[PROVIDED DATA — start]
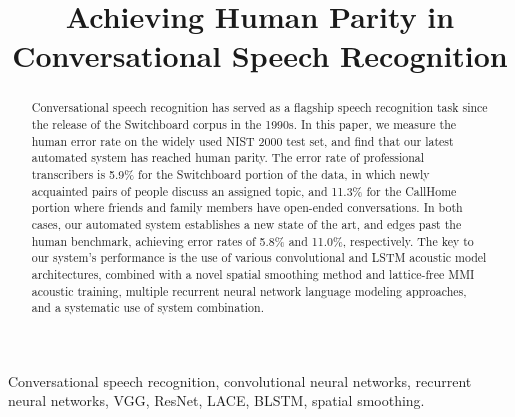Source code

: \documentclass{article}
\title{Achieving Human Parity in Conversational Speech Recognition}
\begin{document}
\maketitle
\begin{abstract}
Conversational speech recognition has 
served as a flagship speech recognition task since the release of the
Switchboard corpus in the 1990s. In this paper, we measure the
human error rate on the widely used NIST 2000 test set, and find that
our latest automated system has reached human parity. The error rate
of professional transcribers is 5.9\% for the Switchboard portion of the data, in which
newly acquainted pairs of people discuss an assigned topic, and 11.3\% for
the CallHome portion where friends and family members have open-ended
conversations. In both cases, our automated system establishes a 
new state of the art, and edges past the human
benchmark, achieving error rates of 5.8\% and 11.0\%, respectively.
The key to our system's performance is the
use of various convolutional and LSTM acoustic model architectures, combined with a novel
spatial smoothing method and lattice-free MMI acoustic training,
multiple recurrent neural network language modeling approaches, 
and a systematic use of system combination.
\end{abstract}
\begin{keywords}
Conversational speech recognition, convolutional neural networks, recurrent neural networks, VGG, ResNet, LACE, BLSTM, spatial smoothing.
\end{keywords}
\end{document}
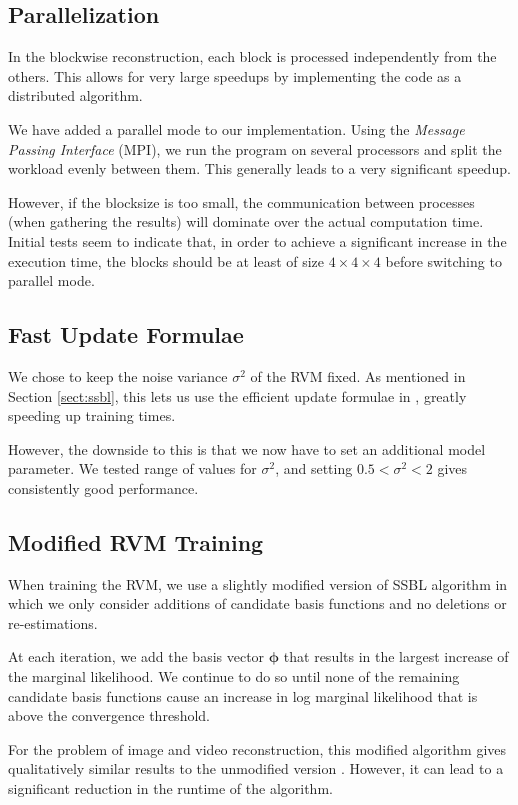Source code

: \subsection{Parallelization}
In the blockwise reconstruction, each block is processed independently from the others.
This allows for very large speedups by implementing the code as a distributed algorithm.

We have added a parallel mode to our implementation.
Using the \emph{Message Passing Interface} (MPI), we run the program on several processors and split the workload evenly between them.
This generally leads to a very significant speedup.

However, if the blocksize is too small, the communication between processes (when gathering the results) will dominate over the actual computation time.
Initial tests seem to indicate that, in order to achieve a significant increase in the execution time, the blocks should be at least of size $4\times4\times4$ before switching to parallel mode.


\subsection{Fast Update Formulae}
We chose to keep the noise variance $\sigma^2$ of the RVM fixed.
As mentioned in Section \ref{sect:ssbl}, this lets us use the efficient update formulae in \cite{tipping2003}, greatly speeding up training times.

However, the downside to this is that we now have to set an additional model parameter.
We tested range of values for $\sigma^2$, and setting $0.5 < \sigma^2 < 2$ gives consistently good performance.

\subsection{Modified RVM Training}
When training the RVM, we use a slightly modified version of SSBL algorithm in which we only consider additions of candidate basis functions and no deletions or re-estimations.

At each iteration, we add the basis vector $\bm\phi$ that results in the largest increase of the marginal likelihood.
We continue to do so until none of the remaining candidate basis functions cause an increase in log marginal likelihood that is above the convergence threshold.

For the problem of image and video reconstruction, this modified algorithm gives qualitatively similar results to the unmodified version \cite{pilikos2014}. However, it can lead to a significant reduction in the runtime of the algorithm.
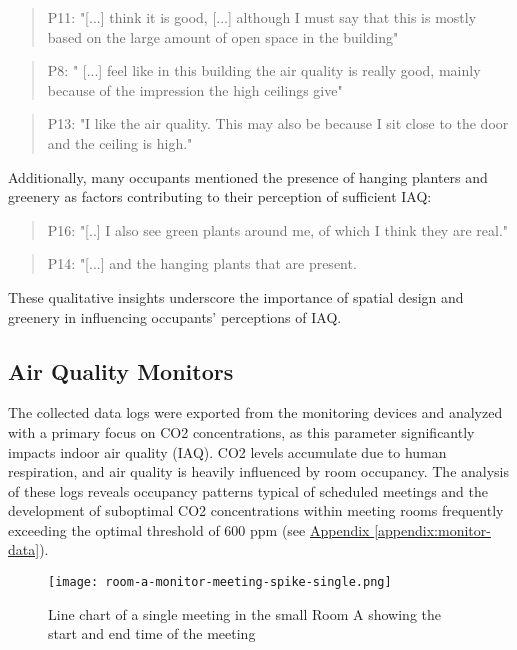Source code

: \begin{quote}
P11: "[...] think it is good, [...] although I must say that this is mostly based on the large amount of open space in the building"
\end{quote}

\begin{quote}
P8: " [...] feel like in this building the air quality is really good, mainly because of the impression the high ceilings give"
\end{quote}

\begin{quote}
P13: "I like the air quality. This may also be because I sit close to the door and the ceiling is high."
\end{quote}

Additionally, many occupants mentioned the presence of hanging planters and greenery as factors contributing to their perception of sufficient IAQ:

\begin{quote}
P16: "[..] I also see green plants around me, of which I think they are real."
\end{quote}

\begin{quote}
P14: "[...] and the hanging plants that are present.
\end{quote}

These qualitative insights underscore the importance of spatial design and greenery in influencing occupants' perceptions of IAQ.

\subsection{Air Quality Monitors}
\label{sec:monitor_analysis}

The collected data logs were exported from the monitoring devices and analyzed with a primary focus on CO2 concentrations, as this parameter significantly impacts indoor air quality (IAQ). CO2 levels accumulate due to human respiration, and air quality is heavily influenced by room occupancy. The analysis of these logs reveals occupancy patterns typical of scheduled meetings and the development of suboptimal CO2 concentrations within meeting rooms frequently exceeding the optimal threshold of 600 ppm (see \hyperref[appendix:monitor-data]{Appendix \ref*{appendix:monitor-data}}).

\begin{figure}[h]
    \centering
    \texttt{[image: room-a-monitor-meeting-spike-single.png]}
    \caption{Line chart of a single meeting in the small Room A showing the start and end time of the meeting}
    \label{fig:room-a-spike}
\end{figure}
[PROVIDED DATA — finish]
Please write out all of the material above without changing a word, and omit any pictures.

### WRITTEN SOLUTION
Source code

: \documentclass{article}
\title{Achieving Human Parity in Conversational Speech Recognition}
\begin{document}
\maketitle
\begin{abstract}
Conversational speech recognition has 
served as a flagship speech recognition task since the release of the
Switchboard corpus in the 1990s. In this paper, we measure the
human error rate on the widely used NIST 2000 test set, and find that
our latest automated system has reached human parity. The error rate
of professional transcribers is 5.9\% for the Switchboard portion of the data, in which
newly acquainted pairs of people discuss an assigned topic, and 11.3\% for
the CallHome portion where friends and family members have open-ended
conversations. In both cases, our automated system establishes a 
new state of the art, and edges past the human
benchmark, achieving error rates of 5.8\% and 11.0\%, respectively.
The key to our system's performance is the
use of various convolutional and LSTM acoustic model architectures, combined with a novel
spatial smoothing method and lattice-free MMI acoustic training,
multiple recurrent neural network language modeling approaches, 
and a systematic use of system combination.
\end{abstract}
\begin{keywords}
Conversational speech recognition, convolutional neural networks, recurrent neural networks, VGG, ResNet, LACE, BLSTM, spatial smoothing.
\end{keywords}
\end{document}
Source code

: \subsection{Parallelization}
In the blockwise reconstruction, each block is processed independently from the others.
This allows for very large speedups by implementing the code as a distributed algorithm.

We have added a parallel mode to our implementation.
Using the \emph{Message Passing Interface} (MPI), we run the program on several processors and split the workload evenly between them.
This generally leads to a very significant speedup.

However, if the blocksize is too small, the communication between processes (when gathering the results) will dominate over the actual computation time.
Initial tests seem to indicate that, in order to achieve a significant increase in the execution time, the blocks should be at least of size $4\times4\times4$ before switching to parallel mode.


\subsection{Fast Update Formulae}
We chose to keep the noise variance $\sigma^2$ of the RVM fixed.
As mentioned in Section \ref{sect:ssbl}, this lets us use the efficient update formulae in \cite{tipping2003}, greatly speeding up training times.

However, the downside to this is that we now have to set an additional model parameter.
We tested range of values for $\sigma^2$, and setting $0.5 < \sigma^2 < 2$ gives consistently good performance.

\subsection{Modified RVM Training}
When training the RVM, we use a slightly modified version of SSBL algorithm in which we only consider additions of candidate basis functions and no deletions or re-estimations.

At each iteration, we add the basis vector $\bm\phi$ that results in the largest increase of the marginal likelihood.
We continue to do so until none of the remaining candidate basis functions cause an increase in log marginal likelihood that is above the convergence threshold.

For the problem of image and video reconstruction, this modified algorithm gives qualitatively similar results to the unmodified version \cite{pilikos2014}. However, it can lead to a significant reduction in the runtime of the algorithm.
Source code

: \begin{quote}
P11: "[...] think it is good, [...] although I must say that this is mostly based on the large amount of open space in the building"
\end{quote}

\begin{quote}
P8: " [...] feel like in this building the air quality is really good, mainly because of the impression the high ceilings give"
\end{quote}

\begin{quote}
P13: "I like the air quality. This may also be because I sit close to the door and the ceiling is high."
\end{quote}

Additionally, many occupants mentioned the presence of hanging planters and greenery as factors contributing to their perception of sufficient IAQ:

\begin{quote}
P16: "[..] I also see green plants around me, of which I think they are real."
\end{quote}

\begin{quote}
P14: "[...] and the hanging plants that are present.
\end{quote}

These qualitative insights underscore the importance of spatial design and greenery in influencing occupants' perceptions of IAQ.

\subsection{Air Quality Monitors}
\label{sec:monitor_analysis}

The collected data logs were exported from the monitoring devices and analyzed with a primary focus on CO2 concentrations, as this parameter significantly impacts indoor air quality (IAQ). CO2 levels accumulate due to human respiration, and air quality is heavily influenced by room occupancy. The analysis of these logs reveals occupancy patterns typical of scheduled meetings and the development of suboptimal CO2 concentrations within meeting rooms frequently exceeding the optimal threshold of 600 ppm (see \hyperref[appendix:monitor-data]{Appendix \ref*{appendix:monitor-data}}).

\begin{figure}[h]
    \centering
    \texttt{[image: room-a-monitor-meeting-spike-single.png]}
    \caption{Line chart of a single meeting in the small Room A showing the start and end time of the meeting}
    \label{fig:room-a-spike}
\end{figure}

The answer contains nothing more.